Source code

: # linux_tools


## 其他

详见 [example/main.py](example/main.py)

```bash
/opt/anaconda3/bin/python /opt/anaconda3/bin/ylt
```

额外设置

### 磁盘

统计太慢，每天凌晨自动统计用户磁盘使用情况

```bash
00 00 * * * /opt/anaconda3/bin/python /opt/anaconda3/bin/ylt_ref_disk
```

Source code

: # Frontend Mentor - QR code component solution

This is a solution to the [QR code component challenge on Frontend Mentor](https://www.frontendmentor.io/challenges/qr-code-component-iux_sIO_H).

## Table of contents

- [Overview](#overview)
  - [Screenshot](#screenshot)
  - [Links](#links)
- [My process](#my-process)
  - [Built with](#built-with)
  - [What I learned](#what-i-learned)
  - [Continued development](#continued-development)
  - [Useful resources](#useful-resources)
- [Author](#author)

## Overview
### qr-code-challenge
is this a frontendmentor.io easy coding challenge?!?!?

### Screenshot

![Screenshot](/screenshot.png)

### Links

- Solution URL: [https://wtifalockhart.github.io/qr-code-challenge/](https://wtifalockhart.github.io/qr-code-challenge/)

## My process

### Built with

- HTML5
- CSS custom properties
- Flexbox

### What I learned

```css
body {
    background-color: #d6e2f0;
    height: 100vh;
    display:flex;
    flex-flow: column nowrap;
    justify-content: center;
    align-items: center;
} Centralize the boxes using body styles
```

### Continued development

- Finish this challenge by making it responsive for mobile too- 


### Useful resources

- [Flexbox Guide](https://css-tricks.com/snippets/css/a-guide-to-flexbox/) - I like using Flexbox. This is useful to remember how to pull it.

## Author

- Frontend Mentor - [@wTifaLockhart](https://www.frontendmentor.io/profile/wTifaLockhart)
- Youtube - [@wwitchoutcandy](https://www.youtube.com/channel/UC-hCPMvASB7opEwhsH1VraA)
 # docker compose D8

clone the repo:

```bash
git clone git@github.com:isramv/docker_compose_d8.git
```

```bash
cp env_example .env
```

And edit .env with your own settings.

****************

After locating the line that holds "## Overview", print it and each line after it through the end of the data, exactly as it stands.

## Overview
### qr-code-challenge
is this a frontendmentor.io easy coding challenge?!?!?

### Screenshot

![Screenshot](/screenshot.png)

### Links

- Solution URL: [https://wtifalockhart.github.io/qr-code-challenge/](https://wtifalockhart.github.io/qr-code-challenge/)

## My process

### Built with

- HTML5
- CSS custom properties
- Flexbox

### What I learned

```css
body {
    background-color: #d6e2f0;
    height: 100vh;
    display:flex;
    flex-flow: column nowrap;
    justify-content: center;
    align-items: center;
} Centralize the boxes using body styles
```

### Continued development

- Finish this challenge by making it responsive for mobile too- 


### Useful resources

- [Flexbox Guide](https://css-tricks.com/snippets/css/a-guide-to-flexbox/) - I like using Flexbox. This is useful to remember how to pull it.

## Author

- Frontend Mentor - [@wTifaLockhart](https://www.frontendmentor.io/profile/wTifaLockhart)
- Youtube - [@wwitchoutcandy](https://www.youtube.com/channel/UC-hCPMvASB7opEwhsH1VraA)
 # docker compose D8

clone the repo:

```bash
git clone git@github.com:isramv/docker_compose_d8.git
```

```bash
cp env_example .env
```

And edit .env with your own settings.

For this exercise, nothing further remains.